Materials and methods

Study design: Necropsy and sampling

Flocks with predicted FWM above 2% elicited sampling from a poultry veterinarian. The flocks were from different regions of Norway and of different hybrids, though the predominant hybrid in Norway is at present Ross 308 (Table 1). Necropsies on ten birds/flock, recently died or euthanized for animal welfare reasons, were performed by a poultry veterinarian. Macroscopic lesions were noted as present/absent in a predefined submission form. Five of the ten examined birds with the most typical macroscopic lesions associated with colibacillosis were selected for bacteriological examination from the spleen, liver and one other organ as previously described in Kravik et al. [12].

Table 1 Overview of the flocks diagnosed with colibacillosis, with related metadata and sequence types for each flock.
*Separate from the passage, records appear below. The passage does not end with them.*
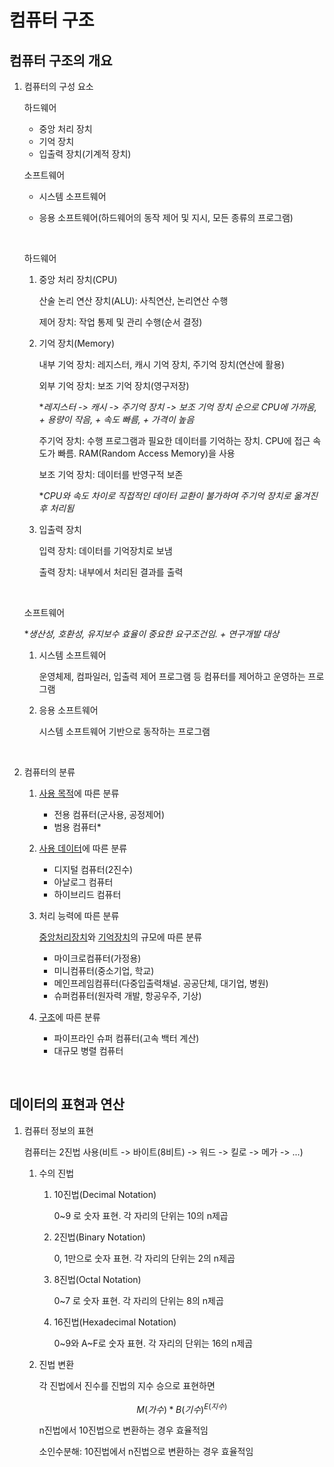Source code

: # 컴퓨터 구조

## 컴퓨터 구조의 개요

1. 컴퓨터의 구성 요소

   하드웨어

   - 중앙 처리 장치
   - 기억 장치
   - 입출력 장치(기계적 장치)

   소프트웨어

   - 시스템 소프트웨어

   - 응용 소프트웨어(하드웨어의 동작 제어 및 지시, 모든 종류의 프로그램)

     <br/>

   하드웨어

   1) 중앙 처리 장치(CPU)
      
      산술 논리 연산 장치(ALU): 사칙연산, 논리연산 수행

      제어 장치: 작업 통제 및 관리 수행(순서 결정)
      
   2. 기억 장치(Memory)

      내부 기억 장치: 레지스터, 캐시 기억 장치, 주기억 장치(연산에 활용)

      외부 기억 장치: 보조 기억 장치(영구저장)

      **레지스터 -> 캐시 -> 주기억 장치 -> 보조 기억 장치 순으로 CPU에 가까움, + 용량이 작음, + 속도 빠름, + 가격이 높음*

      주기억 장치: 수행 프로그램과 필요한 데이터를 기억하는 장치. CPU에 접근 속도가 빠름. RAM(Random Access Memory)을 사용

      보조 기억 장치: 데이터를 반영구적 보존

      **CPU와 속도 차이로 직접적인 데이터 교환이 불가하여 주기억 장치로 옮겨진 후 처리됨*

   3. 입출력 장치

      입력 장치: 데이터를 기억장치로 보냄

      출력 장치: 내부에서 처리된 결과를 출력

      <br/>

   소프트웨어

   **생산성, 호환성, 유지보수 효율이 중요한 요구조건임. + 연구개발 대상*

   1. 시스템 소프트웨어

      운영체제, 컴파일러, 입출력 제어 프로그램 등 컴퓨터를 제어하고 운영하는 프로그램

   2. 응용 소프트웨어

      시스템 소프트웨어 기반으로 동작하는 프로그램

      <br/>

2. 컴퓨터의 분류

   1. <u>사용 목적</u>에 따른 분류
      
      - 전용 컴퓨터(군사용, 공정제어)
      - 범용 컴퓨터*
      
   2. <u>사용 데이터</u>에 따른 분류
      
      - 디지털 컴퓨터(2진수)
      - 아날로그 컴퓨터
      - 하이브리드 컴퓨터
      
   3. 처리 능력에 따른 분류

      <u>중앙처리장치</u>와 <u>기억장치</u>의 규모에 따른 분류

      - 마이크로컴퓨터(가정용)
      - 미니컴퓨터(중소기업, 학교)
      - 메인프레임컴퓨터(다중입출력채널. 공공단체, 대기업, 병원)
      - 슈퍼컴퓨터(원자력 개발, 항공우주, 기상)

   4. <u>구조</u>에 따른 분류

      - 파이프라인 슈퍼 컴퓨터(고속 백터 계산)
      - 대규모 병렬 컴퓨터

<br/>

## 데이터의 표현과 연산

1. 컴퓨터 정보의 표현

   컴퓨터는 2진법 사용(비트 -> 바이트(8비트) -> 워드 -> 킬로 -> 메가 -> ...)

   1. 수의 진법

      1. 10진법(Decimal Notation)

         0~9 로 숫자 표현. 각 자리의 단위는 10의 n제곱

      2. 2진법(Binary Notation)

         0, 1만으로 숫자 표현. 각 자리의 단위는 2의 n제곱

      3. 8진법(Octal Notation)

         0~7 로 숫자 표현. 각 자리의 단위는 8의 n제곱

      4. 16진법(Hexadecimal Notation)

         0~9와 A~F로 숫자 표현. 각 자리의 단위는 16의 n제곱

   2. 진법 변환

      각 진법에서 진수를 진법의 지수 승으로 표현하면

      
      $$
      {M(가수)} * {B(기수)} ^ {E(지수)}
      $$
      

      n진법에서 10진법으로 변환하는 경우 효율적임

      소인수분해: 10진법에서 n진법으로 변환하는 경우 효율적임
Bacteriological examination

Each sample was streaked onto two blood agar (BA) plates and one heart infusion agar (HIA) and incubated at 37 °C anaerobically, in a CO2 chamber and under normal atmospheric pressure, respectively, according to standard procedures for bacterial diagnostics as described in Kravik et al. [12]. After 18–24 h of incubation all samples were examined for the presence of E. coli and the colony morphology on the three agar plates were described. Bacterial growth was divided into sparse, medium, or rich, and the level of purity of E. coli was graded from 1 to 4: Pure growth (1), almost pure growth (2), dominating growth of E. coli (3) and mixed culture (4). A grade 2 was given if a few colonies of Enterococcus spp. or Proteus spp. were present on the agar, together with an otherwise pure culture of E. coli. Grade 3 was defined by dominating growth of E. coli, but in combination with sparse to medium growth of either Enterococci spp., Proteus spp. or less growth of a different bacterium. A mixed culture, grade 4, was defined based on growth of a minimum of three different bacteria, where E. coli was not the dominating bacterium on the three agar plates (Additional file 1). During bacteriological examination, at least one confirmed E. coli isolate from each organ was frozen and stored for future analysis.

Flock diagnosis

An individual diagnosis of colibacillosis was given based on the presence of pathological lesions typically associated with colibacillosis septicemia in combination with a bacteriological examination graded 1–3. We defined a flock diagnosis if FWM was higher than 1.5% and at least three out of the five sampled birds from the flock were diagnosed with colibacillosis individually.

Whole genome sequencing

From each flock with a confirmed colibacillosis diagnosis, 3–5 birds per flock were sampled and one isolate from each sampled bird was selected for WGS. Each isolate was preferably isolated from the liver and DNA was extracted as described previously [12]. Genomic DNA samples from 204 isolates were prepared and sequenced at the Norwegian Veterinary Institute (NVI). An additional 15 isolates were included, previously described in Kravik et al. [12]. All 219 isolates were subjected to library preparation: Nextera DNA Flex library preparation (Illumina), and sequenced on an Illumina MiSeq instrument, resulting in 300 bp paired-end reads. The sequence data analyzed in this study are found publically available in the ENA database with bioprojects PRJEB43441 and PRJEB55163. See Additional file 1 for individual accession numbers.

In silico analysis

Whole genome sequence assembly and typing

The Bifrost pipeline [13] was used for initial quality control and assembly. This pipeline consists of read quality control, trimming, removal of PhiX and assembly. ARIBA [14] version 2.14.6 was used to determine the sequence types (ST) according to the Achtman scheme [7]. Isolates with novel sequence types were uploaded in Enterobase for ST assignment [15]. Serotypes were identified using SerotypeFinder [16] version 2.0.2.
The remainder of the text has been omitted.